The report was first released in January 2016 and calls for significant changes to the way the two organizations are structured, including urging lawmakers to rethink the amount the agencies are funded each year.

The performance review criticizes the Higher Education Policy Commission and the Council for Community and Technical College Education, and says the two agencies aren’t meeting their expectations according to state law.

Legislative auditors say the $3.5 million used to fund the agencies each year is excessive, and the report also suggests the Commission and Council be given less authority overall.

West Virginia Higher Education Policy Commission Chancellor Paul Hill says the auditors who wrote the report don’t understand the two agencies.

“We also believe the review presents limited understanding of the structure of the two higher education systems and how the current coordinating function was established by the West Virginia Legislature,” Hill said.

Jessica Kennedy, the Director of Communications and Outreach at the Higher Education Policy Commission, said in an email Tuesday that Monday’s meeting was not the first time lawmakers heard the HEPC’s response to the report. She said the HEPC “responded in writing within days of the auditor’s findings and have addressed the issue in several legislative committee meetings since then.”

Sarah Tucker is the Chancellor of the West Virginia Council for Community and Technical College Education. She argues the report overlooks the most important function her agency performs.

“Every year for the past six years, we’ve increased our number of graduates; every single year.
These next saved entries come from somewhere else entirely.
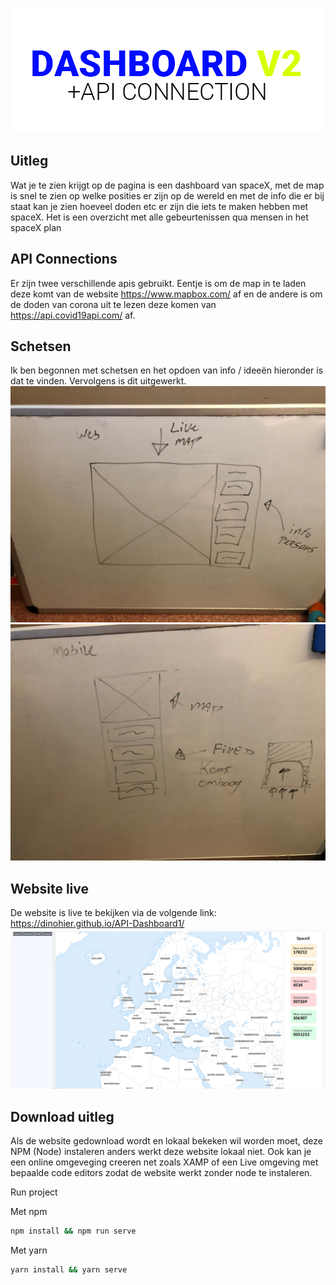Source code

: ![](images/dashboard.png)

## Uitleg
Wat je te zien krijgt op de pagina is een dashboard van spaceX, met de map is snel te zien op welke posities er zijn op de wereld en met de info die er bij staat kan je zien hoeveel doden etc er zijn die iets te maken hebben met spaceX. Het is een overzicht met alle gebeurtenissen qua mensen in het spaceX plan

## API Connections
Er zijn twee verschillende apis gebruikt. Eentje is om de map in te laden deze komt van de website https://www.mapbox.com/ af en de andere is om de doden van corona uit te lezen deze komen van https://api.covid19api.com/ af. 

## Schetsen
Ik ben begonnen met schetsen en het opdoen van info / ideeën hieronder is dat te vinden. Vervolgens is dit uitgewerkt.
![](images/web.jpeg)
![](images/mobile.jpeg)

## Website live
De website is live te bekijken via de volgende link: https://dinohier.github.io/API-Dashboard1/
![](images/online-desktop.png)


## Download uitleg
Als de website gedownload wordt en lokaal bekeken wil worden moet, deze NPM (Node) instaleren anders werkt deze website lokaal niet. Ook kan je een online omgeveging creeren net zoals XAMP of een Live omgeving met bepaalde code editors zodat de website werkt zonder node te instaleren.

Run project

Met npm
```bash
npm install && npm run serve
```

Met yarn
```bash
yarn install && yarn serve
```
To me, that is the single most important measure of success,” Tucker explained, “and so to say that we’re not holding our institutions accountable, because they don’t meet every single sub-category of every single measure on the compact, I think is unfair, because what I care about is student success.”
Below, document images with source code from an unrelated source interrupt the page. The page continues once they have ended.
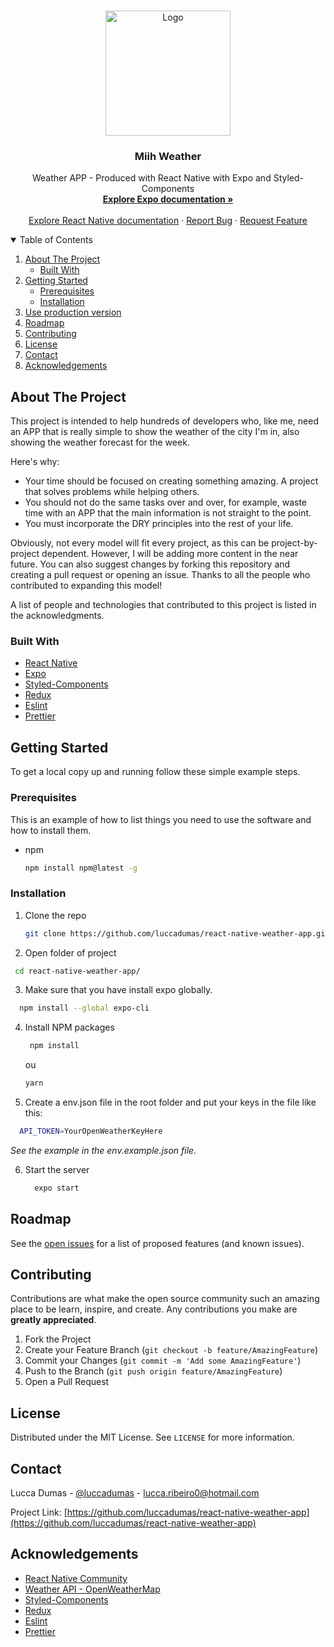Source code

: <!-- PROJECT LOGO -->
<br />
<p align="center">
  <a href="https://github.com/luccadumas/">
    <img src="https://i.pinimg.com/originals/06/c4/f7/06c4f70ec5931e2342e703e8a3f0a253.png" alt="Logo" width="200" height="200">
  </a>

  <h3 align="center">Miih Weather</h3>

  <p align="center">
    Weather APP - Produced with React Native with Expo and Styled-Components
    <br />
    <a href="https://docs.expo.dev"><strong>Explore Expo documentation »</strong></a>
    <br />
    <br />
    <a href="https://reactnative.dev/docs/getting-started">Explore React Native documentation</a>
    ·
    <a href="https://github.com/luccadumas/react-native-weather-app/issues">Report Bug</a>
    ·
    <a href="https://github.com/luccadumas/react-native-weather-app/issues">Request Feature</a>
  </p>
</p>



<!-- TABLE OF CONTENTS -->
<details open="open">
  <summary>Table of Contents</summary>
  <ol>
    <li>
      <a href="#about-the-project">About The Project</a>
      <ul>
        <li><a href="#built-with">Built With</a></li>
      </ul>
    </li>
    <li>
      <a href="#getting-started">Getting Started</a>
      <ul>
        <li><a href="#prerequisites">Prerequisites</a></li>
        <li><a href="#installation">Installation</a></li>
      </ul>
    </li>
    <li><a href="#use-production-version">Use production version</a></li>
    <li><a href="#roadmap">Roadmap</a></li>
    <li><a href="#contributing">Contributing</a></li>
    <li><a href="#license">License</a></li>
    <li><a href="#contact">Contact</a></li>
    <li><a href="#acknowledgements">Acknowledgements</a></li>
  </ol>
</details>



<!-- ABOUT THE PROJECT -->
## About The Project

This project is intended to help hundreds of developers who, like me, need an APP that is really simple to show the weather of the city I'm in, also showing the weather forecast for the week.

Here's why:

* Your time should be focused on creating something amazing. A project that solves problems while helping others.
* You should not do the same tasks over and over, for example, waste time with an APP that the main information is not straight to the point.
* You must incorporate the DRY principles into the rest of your life.

Obviously, not every model will fit every project, as this can be project-by-project dependent. However, I will be adding more content in the near future. You can also suggest changes by forking this repository and creating a pull request or opening an issue. Thanks to all the people who contributed to expanding this model!

A list of people and technologies that contributed to this project is listed in the acknowledgments.

### Built With

* [React Native](https://reactnative.dev)
* [Expo](https://docs.expo.dev)
* [Styled-Components](https://styled-components.com)
* [Redux](https://redux.js.org)
* [Eslint](https://eslint.org)
* [Prettier](https://prettier.io)



<!-- GETTING STARTED -->
## Getting Started

To get a local copy up and running follow these simple example steps.

### Prerequisites

This is an example of how to list things you need to use the software and how to install them.
* npm
  ```sh
  npm install npm@latest -g
  ```

### Installation

1. Clone the repo
   ```sh
   git clone https://github.com/luccadumas/react-native-weather-app.git
   ```
2. Open folder of project
 ```sh
  cd react-native-weather-app/
   ```
3. Make sure that you have install expo globally.

  ```sh
    npm install --global expo-cli
  ```

4. Install NPM packages
   ```sh
    npm install
   ```
   ou
   
   ```sh
   yarn
   ```
5. Create a env.json file in the root folder and put your keys in the file like this:

```sh
  API_TOKEN=YourOpenWeatherKeyHere
```

*See the example in the env.example.json file.*

6. Start the server
   ```sh
     expo start
   ```

<!-- ROADMAP -->
## Roadmap

See the [open issues](https://github.com/luccadumas/react-native-weather-app/issues) for a list of proposed features (and known issues).



<!-- CONTRIBUTING -->
## Contributing

Contributions are what make the open source community such an amazing place to be learn, inspire, and create. Any contributions you make are **greatly appreciated**.

1. Fork the Project
2. Create your Feature Branch (`git checkout -b feature/AmazingFeature`)
3. Commit your Changes (`git commit -m 'Add some AmazingFeature'`)
4. Push to the Branch (`git push origin feature/AmazingFeature`)
5. Open a Pull Request



<!-- LICENSE -->
## License

Distributed under the MIT License. See `LICENSE` for more information.



<!-- CONTACT -->
## Contact

Lucca Dumas - [@luccadumas](https://www.linkedin.com/in/lucca-dumas-36851b114) - lucca.ribeiro0@hotmail.com

Project Link: [https://github.com/luccadumas/react-native-weather-app](https://github.com/luccadumas/react-native-weather-app)



<!-- ACKNOWLEDGEMENTS -->
## Acknowledgements
* [React Native Community](https://reactnative.dev/help)
* [Weather API - OpenWeatherMap](https://openweathermap.org/api)
* [Styled-Components](https://styled-components.com)
* [Redux](https://redux.js.org)
* [Eslint](https://eslint.org)
* [Prettier](https://prettier.io)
The review released by the Legislative Auditor says according to state law, the Commission and Council should be overseeing the budgets of their schools, but in an exchange with Chris Carney, Research Analyst for the Legislative Auditor’s office, Senator Mike Romano points out that might be, because lawmakers are not allowing the Commission and Council to have that power.

Lawmakers did not come to a conclusion during Monday’s meeting, but should they decide to make changes to the structure of either organization, they would need to approve legislation during the 2017 session.

This story was updated on September 20, 2016 to reflect the West Virginia Higher Education Policy Commission’s response.